Alaric exhales sharply, running a hand through his hair.
“I am merely… frustrated. Every path I thought I understood keeps burning away beneath me.”
“Welcome to my world,” I mutter.
The stone beneath us gives a subtle shudder.
I glance at Dagan.
He hasn’t spoken, but he might as well be shouting. The earth around him is a low, constant rumble, like an avalanche waiting for an excuse.
“What is it, man?” I demand. “You’re rumbling about like a mountain ready to slide. Speak before you crack the Eyrie in half.”
Dagan’s granite-colored eyes flick to mine, then away. His hands flex at his sides.
“It is nothing,” he begins.
“Bullshit,” Alaric says.
Kael snorts in agreement. “Your silence is louder than a quake, brother. Out with it.”
Dagan’s jaw works.
“You three have found your mates,” he says at last. “True viyellas with whom your zareth burns bright.
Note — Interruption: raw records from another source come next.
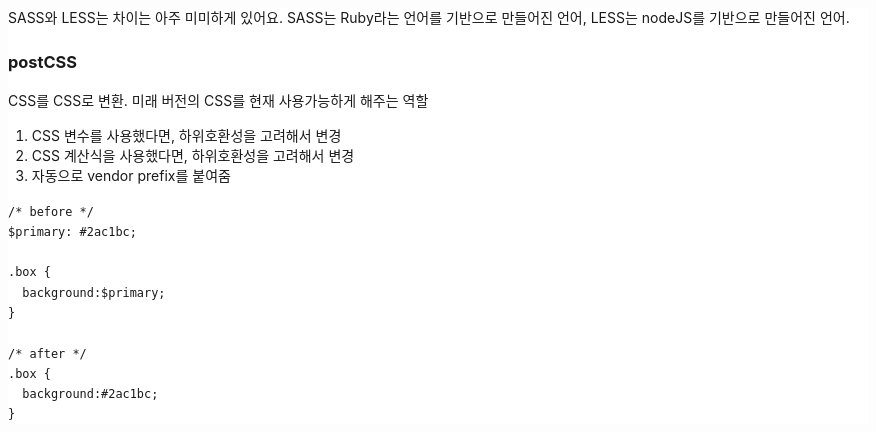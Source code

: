 SASS와 LESS는 차이는 아주 미미하게 있어요. SASS는 Ruby라는 언어를 기반으로 만들어진 언어, LESS는 nodeJS를 기반으로 만들어진 언어.

### postCSS
CSS를 CSS로 변환. 미래 버전의 CSS를 현재 사용가능하게 해주는 역할
1. CSS 변수를 사용했다면, 하위호환성을 고려해서 변경
2. CSS 계산식을 사용했다면, 하위호환성을 고려해서 변경
3. 자동으로 vendor prefix를 붙여줌

```
/* before */
$primary: #2ac1bc;

.box {
  background:$primary;
}

/* after */
.box {
  background:#2ac1bc;
}
```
And yet the crown is silent. And I—” He breaks off, stone humming under his boots. “I have gone to the Earth realm six times. Six. To no avail.”
I blink.
“Six?” Kael asks, brows lifting. “Where?”
“The southern continents,” Dagan says. “Dry lands with red dust and bright sunshine. Then lands in the far east—cities with neon lights and skies that taste like metal.” His mouth twists. “I walked among their people. I listened. I watched. Nothing.”
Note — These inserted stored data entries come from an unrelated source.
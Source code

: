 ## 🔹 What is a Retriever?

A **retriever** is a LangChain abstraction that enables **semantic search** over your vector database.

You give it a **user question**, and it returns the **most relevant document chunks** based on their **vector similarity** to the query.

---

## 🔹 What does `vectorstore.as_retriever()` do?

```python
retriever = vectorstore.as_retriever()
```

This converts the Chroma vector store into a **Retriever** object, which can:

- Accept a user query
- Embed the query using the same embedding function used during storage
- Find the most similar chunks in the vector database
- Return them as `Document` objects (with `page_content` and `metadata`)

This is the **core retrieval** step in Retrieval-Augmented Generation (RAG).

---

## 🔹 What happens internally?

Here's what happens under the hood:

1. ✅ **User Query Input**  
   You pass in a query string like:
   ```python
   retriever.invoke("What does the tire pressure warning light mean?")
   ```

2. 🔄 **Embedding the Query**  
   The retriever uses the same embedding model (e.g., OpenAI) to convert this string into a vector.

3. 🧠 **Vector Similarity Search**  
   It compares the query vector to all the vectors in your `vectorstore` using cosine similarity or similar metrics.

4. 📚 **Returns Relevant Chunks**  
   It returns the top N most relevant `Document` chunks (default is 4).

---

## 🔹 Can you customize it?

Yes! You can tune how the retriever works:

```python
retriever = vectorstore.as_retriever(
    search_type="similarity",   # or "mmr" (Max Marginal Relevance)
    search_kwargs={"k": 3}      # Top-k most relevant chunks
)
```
Kael’s lips curve, slow and wicked. “Well, there’s your mistake.”
We all look at him.
“Oh?” I arch a brow.
“You have to go to the place we found our mates. Jersey,” Kael says, straight-faced.
For a moment, silence.
Then, despite myself, I huff a laugh. Alaric’s mouth quirks. Even I can admit the pattern is suspicious.
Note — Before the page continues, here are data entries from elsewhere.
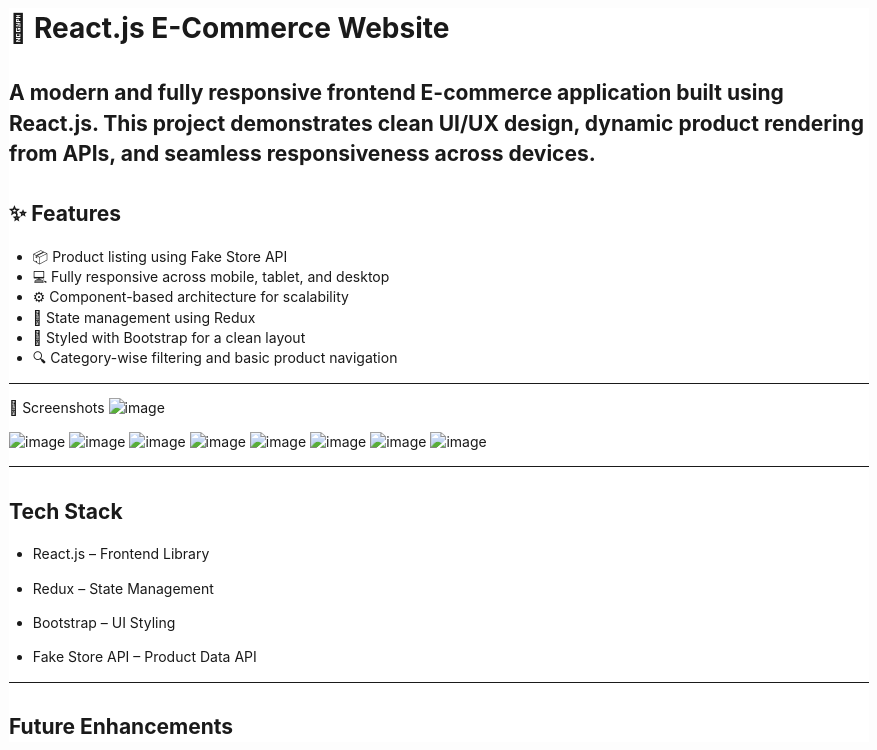# 🛒 React.js E-Commerce Website
A modern and fully responsive frontend E-commerce application built using **React.js**. This project demonstrates clean UI/UX design, dynamic product rendering from APIs, and seamless responsiveness across devices.
---
## ✨ Features

- 📦 Product listing using Fake Store API  
- 💻 Fully responsive across mobile, tablet, and desktop  
- ⚙️ Component-based architecture for scalability  
- 🧩 State management using Redux  
- 🎨 Styled with Bootstrap for a clean layout  
- 🔍 Category-wise filtering and basic product navigation
---

📸 Screenshots
<img width="1920" height="1080" alt="image" src="https://github.com/user-attachments/assets/e10430ee-ee8f-4da6-ba15-6a45007938ea" />

<img width="1920" height="1080" alt="image" src="https://github.com/user-attachments/assets/d6de9f62-af87-472a-b34a-f76d936b945e" />

<img width="1920" height="1080" alt="image" src="https://github.com/user-attachments/assets/f62b227c-649e-434a-bc37-facd40a7ff37" />

<img width="1920" height="1080" alt="image" src="https://github.com/user-attachments/assets/d20b050c-d3ed-43cc-be0e-1f9bc4ce13b5" />

<img width="1920" height="1080" alt="image" src="https://github.com/user-attachments/assets/b9acd40b-5d90-4612-865d-a7aa3147918b" />

<img width="1920" height="1080" alt="image" src="https://github.com/user-attachments/assets/0fdfee5b-1ecd-44e0-a449-fbc52c59e0c4" />

<img width="1920" height="1080" alt="image" src="https://github.com/user-attachments/assets/9a910993-3cd4-4978-8e8e-c7997028ed0e" />

<img width="1920" height="1080" alt="image" src="https://github.com/user-attachments/assets/785b2efc-ae9a-4b44-bbe7-f431a1007e75" />

<img width="1920" height="1080" alt="image" src="https://github.com/user-attachments/assets/5189ca01-14d5-49f7-b9e8-556947783d6b" />


---
## Tech Stack
- React.js – Frontend Library

- Redux – State Management

- Bootstrap – UI Styling

- Fake Store API – Product Data API
---

## Future Enhancements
Dagan, however, freezes as if struck.
“New Jersey?” he repeats, stunned. “You are telling me the secret to finding my viyella and maybe winning the crown of Nightfall is a specific mortal province called New Jersey?”
“Hey, I’m just saying,” Kael replies, shrugging. “All three of our viyellas. Same realm, same region. Perhaps the Fates like sass and bad infrastructure.”
Alaric’s grin is sharp. “And an alarming tolerance for chaos.”
I smirk, picturing Delia’s fire-bright eyes as she scolded me for nearly incinerating my brothers.
“They do burn hot, those Jersey girls.”
Dagan looks between us, stunned and faintly offended.
“You’re all laughing. But perhaps I truly have been searching in the wrong places.”